───── Task material

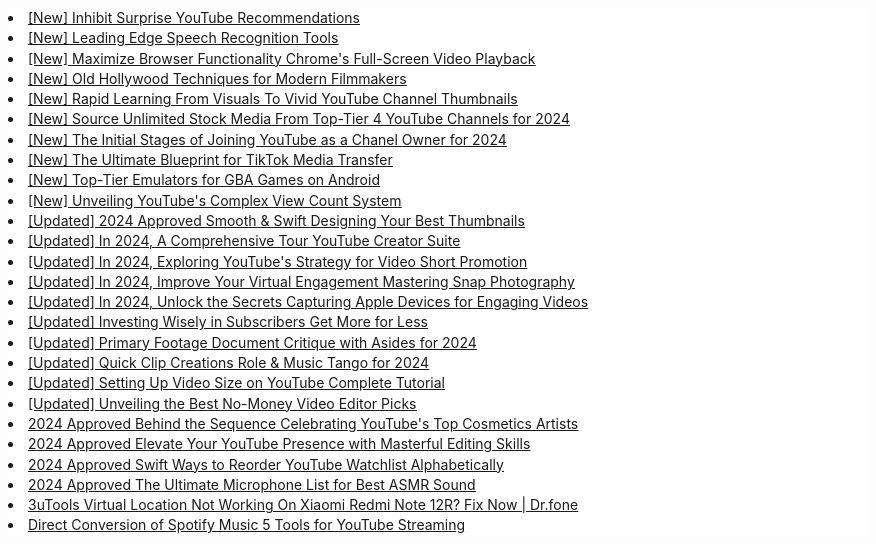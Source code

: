 <li><a href="https://youtube-lab.techidaily.com/nhibit-surprise-youtube-recommendations/"><u>[New] Inhibit Surprise YouTube Recommendations</u></a></li>
<li><a href="https://fox-access.techidaily.com/new-leading-edge-speech-recognition-tools/"><u>[New] Leading Edge Speech Recognition Tools</u></a></li>
<li><a href="https://extra-approaches.techidaily.com/new-maximize-browser-functionality-chromes-full-screen-video-playback/"><u>[New] Maximize Browser Functionality  Chrome's Full-Screen Video Playback</u></a></li>
<li><a href="https://youtube-lab.techidaily.com/ld-hollywood-techniques-for-modern-filmmakers/"><u>[New] Old Hollywood Techniques for Modern Filmmakers</u></a></li>
<li><a href="https://youtube-lab.techidaily.com/apid-learning-from-visuals-to-vivid-youtube-channel-thumbnails/"><u>[New] Rapid Learning  From Visuals To Vivid YouTube Channel Thumbnails</u></a></li>
<li><a href="https://youtube-lab.techidaily.com/ource-unlimited-stock-media-from-top-tier-4-youtube-channels-for-2024/"><u>[New] Source Unlimited Stock Media From Top-Tier 4 YouTube Channels for 2024</u></a></li>
<li><a href="https://youtube-lab.techidaily.com/he-initial-stages-of-joining-youtube-as-a-chanel-owner-for-2024/"><u>[New] The Initial Stages of Joining YouTube as a Chanel Owner for 2024</u></a></li>
<li><a href="https://some-guidance.techidaily.com/new-the-ultimate-blueprint-for-tiktok-media-transfer/"><u>[New] The Ultimate Blueprint for TikTok Media Transfer</u></a></li>
<li><a href="https://visual-screen-recording.techidaily.com/new-top-tier-emulators-for-gba-games-on-android/"><u>[New] Top-Tier Emulators for GBA Games on Android</u></a></li>
<li><a href="https://youtube-lab.techidaily.com/nveiling-youtubes-complex-view-count-system/"><u>[New] Unveiling YouTube's Complex View Count System</u></a></li>
<li><a href="https://youtube-lab.techidaily.com/ed-2024-approved-smooth-and-swift-designing-your-best-thumbnails/"><u>[Updated] 2024 Approved  Smooth & Swift  Designing Your Best Thumbnails</u></a></li>
<li><a href="https://youtube-lab.techidaily.com/ed-in-2024-a-comprehensive-tour-youtube-creator-suite/"><u>[Updated] In 2024, A Comprehensive Tour  YouTube Creator Suite</u></a></li>
<li><a href="https://youtube-lab.techidaily.com/ed-in-2024-exploring-youtubes-strategy-for-video-short-promotion/"><u>[Updated] In 2024, Exploring YouTube's Strategy for Video Short Promotion</u></a></li>
<li><a href="https://snapchat-videos.techidaily.com/updated-in-2024-improve-your-virtual-engagement-mastering-snap-photography/"><u>[Updated] In 2024, Improve Your Virtual Engagement  Mastering Snap Photography</u></a></li>
<li><a href="https://youtube-lab.techidaily.com/ed-in-2024-unlock-the-secrets-capturing-apple-devices-for-engaging-videos/"><u>[Updated] In 2024, Unlock the Secrets  Capturing Apple Devices for Engaging Videos</u></a></li>
<li><a href="https://youtube-lab.techidaily.com/ed-investing-wisely-in-subscribers-get-more-for-less/"><u>[Updated] Investing Wisely in Subscribers  Get More for Less</u></a></li>
<li><a href="https://remote-screen-capture.techidaily.com/updated-primary-footage-document-critique-with-asides-for-2024/"><u>[Updated] Primary Footage Document Critique with Asides for 2024</u></a></li>
<li><a href="https://youtube-lab.techidaily.com/ed-quick-clip-creations-role-and-music-tango-for-2024/"><u>[Updated] Quick Clip Creations  Role & Music Tango for 2024</u></a></li>
<li><a href="https://youtube-lab.techidaily.com/ed-setting-up-video-size-on-youtube-complete-tutorial/"><u>[Updated] Setting Up Video Size on YouTube  Complete Tutorial</u></a></li>
<li><a href="https://facebook-video-footage.techidaily.com/updated-unveiling-the-best-no-money-video-editor-picks/"><u>[Updated] Unveiling the Best No-Money Video Editor Picks</u></a></li>
<li><a href="https://youtube-lab.techidaily.com/approved-behind-the-sequence-celebrating-youtubes-top-cosmetics-artists/"><u>2024 Approved  Behind the Sequence  Celebrating YouTube's Top Cosmetics Artists</u></a></li>
<li><a href="https://youtube-lab.techidaily.com/approved-elevate-your-youtube-presence-with-masterful-editing-skills/"><u>2024 Approved  Elevate Your YouTube Presence with Masterful Editing Skills</u></a></li>
<li><a href="https://youtube-lab.techidaily.com/approved-swift-ways-to-reorder-youtube-watchlist-alphabetically/"><u>2024 Approved  Swift Ways to Reorder YouTube Watchlist Alphabetically</u></a></li>
<li><a href="https://youtube-lab.techidaily.com/approved-the-ultimate-microphone-list-for-best-asmr-sound/"><u>2024 Approved  The Ultimate Microphone List for Best ASMR Sound</u></a></li>
<li><a href="https://location-fake.techidaily.com/3utools-virtual-location-not-working-on-xiaomi-redmi-note-12r-fix-now-drfone-by-drfone-virtual-android/"><u>3uTools Virtual Location Not Working On Xiaomi Redmi Note 12R? Fix Now | Dr.fone</u></a></li>
<li><a href="https://youtube-lab.techidaily.com/t-conversion-of-spotify-music-5-tools-for-youtube-streaming/"><u>Direct Conversion of Spotify Music  5 Tools for YouTube Streaming</u></a></li>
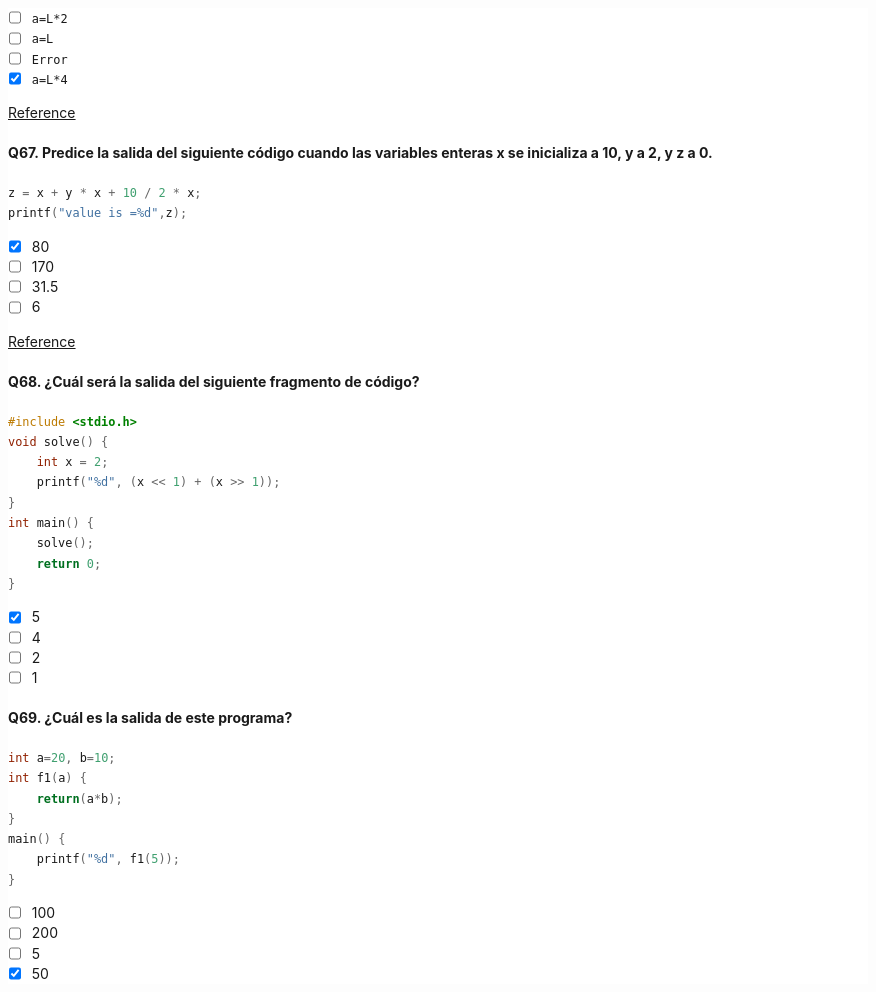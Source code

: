 - [ ] `a=L*2`
- [ ] `a=L`
- [ ] `Error`
- [x] `a=L*4`

[Reference](https://www.geeksforgeeks.org/left-shift-right-shift-operators-c-cpp/)

#### Q67. Predice la salida del siguiente código cuando las variables **enteras** x se inicializa a 10, y a 2, y z a 0.

```c
z = x + y * x + 10 / 2 * x;
printf("value is =%d",z);
```

- [x] 80
- [ ] 170
- [ ] 31.5
- [ ] 6

[Reference](https://www.informit.com/articles/article.aspx?p=2062174&seqNum=4)

#### Q68. ¿Cuál será la salida del siguiente fragmento de código?

```c
#include <stdio.h>
void solve() {
    int x = 2;
    printf("%d", (x << 1) + (x >> 1));
}
int main() {
    solve();
	return 0;
}
```

- [x] 5
- [ ] 4
- [ ] 2
- [ ] 1

#### Q69. ¿Cuál es la salida de este programa?

```c
int a=20, b=10;
int f1(a) {
    return(a*b);
}
main() {
    printf("%d", f1(5));
}
```

- [ ] 100
- [ ] 200
- [ ] 5
- [x] 50
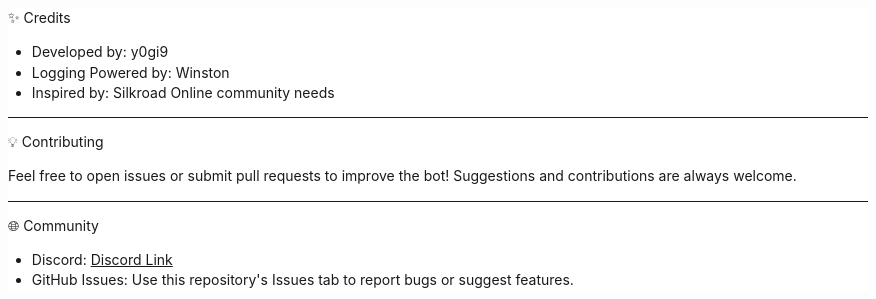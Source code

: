 ✨ Credits

- Developed by: y0gi9
- Logging Powered by: Winston
- Inspired by: Silkroad Online community needs

---

💡 Contributing

Feel free to open issues or submit pull requests to improve the bot! Suggestions and contributions are always welcome.

---

🌐 Community

- Discord: [Discord Link](https://discord.gg/EvpsQpvjae)
- GitHub Issues: Use this repository's Issues tab to report bugs or suggest features.
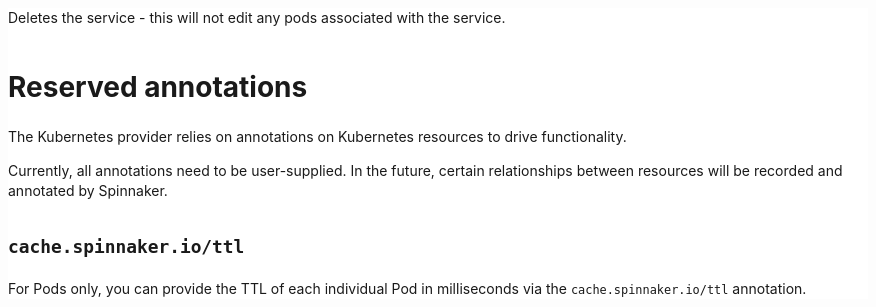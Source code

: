 Deletes the service - this will not edit any pods associated with the service.

# Reserved annotations

The Kubernetes provider relies on annotations on Kubernetes resources to drive functionality.

Currently, all annotations need to be user-supplied. In the future, certain relationships between resources will be recorded and annotated by Spinnaker.

## `cache.spinnaker.io/ttl`

For Pods only, you can provide the TTL of each individual Pod in milliseconds via the `cache.spinnaker.io/ttl` annotation.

──────────

> Exercise aim: For the material above, reproduce exactly the lines from the line with "Surprise YouTube Recommendations</u></a></li>" to the line with "YouTube Channel Thumbnails</u></a></li>", inclusive, and exclude all others.

> Solution for this problem:
: <li><a href="https://youtube-lab.techidaily.com/nhibit-surprise-youtube-recommendations/"><u>[New] Inhibit Surprise YouTube Recommendations</u></a></li>
<li><a href="https://fox-access.techidaily.com/new-leading-edge-speech-recognition-tools/"><u>[New] Leading Edge Speech Recognition Tools</u></a></li>
<li><a href="https://extra-approaches.techidaily.com/new-maximize-browser-functionality-chromes-full-screen-video-playback/"><u>[New] Maximize Browser Functionality  Chrome's Full-Screen Video Playback</u></a></li>
<li><a href="https://youtube-lab.techidaily.com/ld-hollywood-techniques-for-modern-filmmakers/"><u>[New] Old Hollywood Techniques for Modern Filmmakers</u></a></li>
<li><a href="https://youtube-lab.techidaily.com/apid-learning-from-visuals-to-vivid-youtube-channel-thumbnails/"><u>[New] Rapid Learning  From Visuals To Vivid YouTube Channel Thumbnails</u></a></li>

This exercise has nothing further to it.